L’accord, considéré comme une étape supplémentaire vers la concrétisation des objectifs de l’Accord de Paris, a été conclu par les représentants du Conseil et du Parlement européen. Il réglemente le partage de l’effort pour garantir de nouvelles réductions des émissions dans les secteurs ne relevant pas du système d’échange de droits d’émission de l’UE système (ETS) pour la période 2021-2030. L’accord provisoire doit être approuvé par les Etats membres.

Cet accord est un autre grand pas pour l’UE dans la réalisation de son engagement climatique de Paris pour une réduction de 40% des émissions de gaz à effet de serre d’ici 2030 par rapport aux niveaux de 1990, s’est félicitée l’UE.

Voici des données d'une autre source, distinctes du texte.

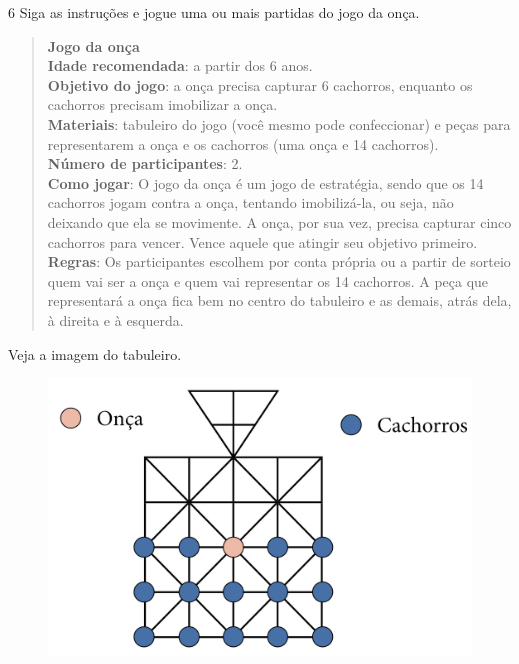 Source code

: 
\pagebreak
\num{6} Siga as instruções e jogue uma ou mais partidas do jogo da onça.

\begin{quote}
\textbf{Jogo da onça}\\
\textbf{Idade recomendada}: a partir dos 6 anos.\\
\textbf{Objetivo do jogo}: a onça precisa capturar 6 cachorros, enquanto
os cachorros precisam imobilizar a onça.\\
\textbf{Materiais}: tabuleiro do jogo (você mesmo pode confeccionar) e
peças para representarem a onça e os cachorros (uma onça e 14
cachorros).\\
\textbf{Número de participantes}: 2.\\
\textbf{Como jogar}: O jogo da onça é um jogo de estratégia, sendo que
os 14 cachorros jogam contra a onça, tentando imobilizá-la, ou seja, não
deixando que ela se movimente. A onça, por sua vez, precisa capturar
cinco cachorros para vencer. Vence aquele que atingir seu objetivo
primeiro.\\
\textbf{Regras}: Os participantes escolhem por conta própria ou a partir
de sorteio quem vai ser a onça e quem vai representar os 14 cachorros. A
peça que representará a onça fica bem no centro do tabuleiro e as
demais, atrás dela, à direita e à esquerda.
\end{quote}

Veja a imagem do tabuleiro.

\begin{figure}[htpb!]
\includegraphics[width=\textwidth]{../ilustracoes/ART5/SAEB_5ANO_ART_FIGURA16.png}
\end{figure}

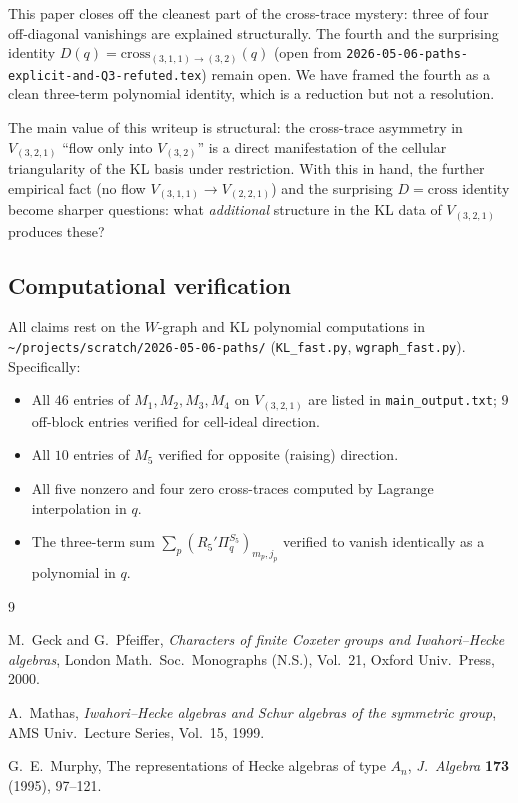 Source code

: \documentclass[11pt]{article}
\theoremstyle{definition}
\begin{document}
This paper closes off the cleanest part of the cross-trace mystery: three of four off-diagonal vanishings are explained structurally. The fourth and the surprising identity $D(q) = \mathrm{cross}_{(3,1,1)\to(3,2)}(q)$ (open from \texttt{2026-05-06-paths-explicit-and-Q3-refuted.tex}) remain open. We have framed the fourth as a clean three-term polynomial identity, which is a reduction but not a resolution.

The main value of this writeup is structural: the cross-trace asymmetry in $V_{(3,2,1)}$ ``flow only into $V_{(3,2)}$'' is a direct manifestation of the cellular triangularity of the KL basis under restriction. With this in hand, the further empirical fact (no flow $V_{(3,1,1)} \to V_{(2,2,1)}$) and the surprising $D = \mathrm{cross}$ identity become sharper questions: what \emph{additional} structure in the KL data of $V_{(3,2,1)}$ produces these?

\subsection*{Computational verification}

All claims rest on the $W$-graph and KL polynomial computations in \texttt{\textasciitilde/projects/scratch/2026-05-06-paths/} (\texttt{KL\_fast.py}, \texttt{wgraph\_fast.py}). Specifically:
\begin{itemize}[leftmargin=2em,topsep=0.1em,itemsep=0.1em]
\item All $46$ entries of $M_1, M_2, M_3, M_4$ on $V_{(3,2,1)}$ are listed in \texttt{main\_output.txt}; $9$ off-block entries verified for cell-ideal direction.
\item All $10$ entries of $M_5$ verified for opposite (raising) direction.
\item All five nonzero and four zero cross-traces computed by Lagrange interpolation in $q$.
\item The three-term sum $\sum_p (R_5'\Pi_q^{S_5})_{m_p, j_p}$ verified to vanish identically as a polynomial in $q$.
\end{itemize}

\begin{thebibliography}{9}

M.~Geck and G.~Pfeiffer, \emph{Characters of finite Coxeter groups and Iwahori--Hecke algebras}, London Math.\ Soc.\ Monographs (N.S.), Vol.~21, Oxford Univ.\ Press, 2000.

A.~Mathas, \emph{Iwahori--Hecke algebras and Schur algebras of the symmetric group}, AMS Univ.\ Lecture Series, Vol.~15, 1999.

G.~E.~Murphy, The representations of Hecke algebras of type $A_n$, \emph{J.~Algebra} \textbf{173} (1995), 97--121.

\end{thebibliography}
\end{document}
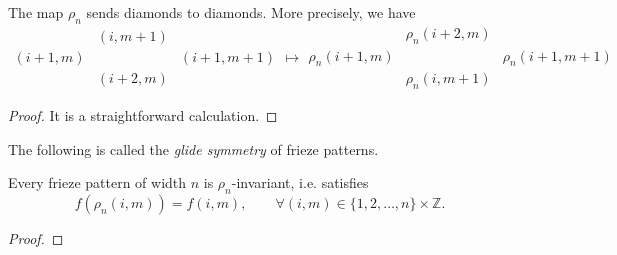 \begin{lemma}
    \label{l:glide-diamond}
    The map $\rho_n$ sends diamonds to diamonds. More precisely, we have
    \[
        \begin{matrix}
            & (i,m+1) &\\
            (i+1,m) && (i+1,m+1) \\
                & (i+2,m)
        \end{matrix} \longmapsto 
        \begin{matrix}
            & \rho_n(i+2,m) &\\
            \rho_n(i+1,m) && \rho_n(i+1,m+1) \\
                & \rho_n(i,m+1)
        \end{matrix}
    \]
\end{lemma}
\begin{proof}
    It is a straightforward calculation.
\end{proof}

The following is called the 
\textit{glide symmetry} of frieze patterns. 

\begin{proposition}
\label{prop:glide-symm}
Every frieze pattern of width $n$ is $\rho_n$-invariant, i.e. satisfies 
\[
    f(\rho_n(i,m)) = f(i,m), \qquad \forall (i,m) \in \{1,2,\ldots , n\} \times \mathbb{Z}.
\]
\end{proposition}
\begin{proof}

\end{proof}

Les secteurs hors ETS doivent réduire leurs émissions de 30% d’ici 2030 par rapport aux niveaux de 2005 pour atteindre l’objectif de l’UE.

La nouvelle réglementation établit des objectifs nationaux contraignants et met en place le cadre nécessaire pour les secteurs de partage de l’effort, y compris les bâtiments, l’agriculture (émissions autres que le CO2), la gestion des déchets, le transport (à l’exclusion de l’aviation et de la navigation) et l’industrie (industrie, l’approvisionnement énergétique et l’utilisation des produits), pour atteindre la contribution des secteurs non-ETS en 2030.

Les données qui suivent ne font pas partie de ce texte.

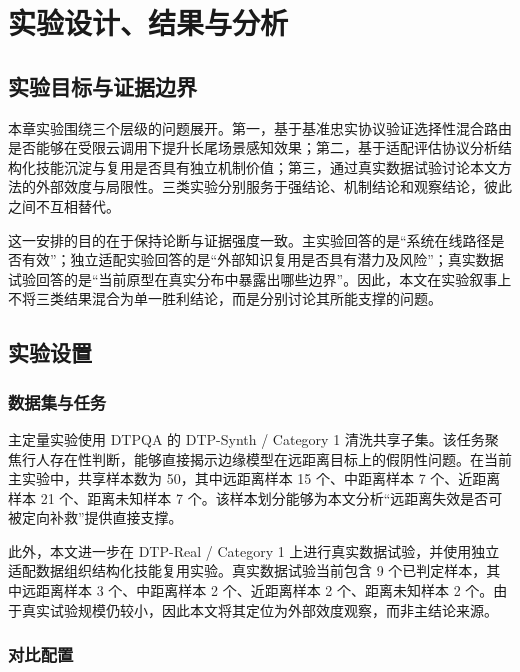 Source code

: 
\chapter{实验设计、结果与分析}
\label{cha:experiment}

\section{实验目标与证据边界}
\label{sec:exp-goal}

本章实验围绕三个层级的问题展开。第一，基于基准忠实协议验证选择性混合路由是否能够在受限云调用下提升长尾场景感知效果；第二，基于适配评估协议分析结构化技能沉淀与复用是否具有独立机制价值；第三，通过真实数据试验讨论本文方法的外部效度与局限性。三类实验分别服务于强结论、机制结论和观察结论，彼此之间不互相替代。

这一安排的目的在于保持论断与证据强度一致。主实验回答的是“系统在线路径是否有效”；独立适配实验回答的是“外部知识复用是否具有潜力及风险”；真实数据试验回答的是“当前原型在真实分布中暴露出哪些边界”。因此，本文在实验叙事上不将三类结果混合为单一胜利结论，而是分别讨论其所能支撑的问题。

\section{实验设置}
\label{sec:exp-setup}

\subsection{数据集与任务}

主定量实验使用 DTPQA 的 DTP-Synth / Category 1 清洗共享子集。该任务聚焦行人存在性判断，能够直接揭示边缘模型在远距离目标上的假阴性问题\cite{theodoridis2025dtpqa,theodoridis2025evaluating}。在当前主实验中，共享样本数为 50，其中远距离样本 15 个、中距离样本 7 个、近距离样本 21 个、距离未知样本 7 个。该样本划分能够为本文分析“远距离失效是否可被定向补救”提供直接支撑。

此外，本文进一步在 DTP-Real / Category 1 上进行真实数据试验，并使用独立适配数据组织结构化技能复用实验。真实数据试验当前包含 9 个已判定样本，其中远距离样本 3 个、中距离样本 2 个、近距离样本 2 个、距离未知样本 2 个。由于真实试验规模仍较小，因此本文将其定位为外部效度观察，而非主结论来源。

\subsection{对比配置}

Aux termes de l’accord, chaque État membre de l’Union devra se conformer à un objectif annuel contraignant de réduction des émissions pour la période 2021-2030. Les objectifs sont calculés sur la base du produit intérieur brut (PIB) par habitant entre 0% et 40% en dessous des niveaux de 2005 et sont conformes à l’objectif de réduction de 30% fixé par l’UE pour les secteurs hors ETS.

La nouvelle législation prévoit aussi la création d’une “réserve de sécurité” qui permettra aux Etats qui n’ont pas réussi à atteindre leurs objectifs de réductions d’y piocher en dernier recours à partir de 2032.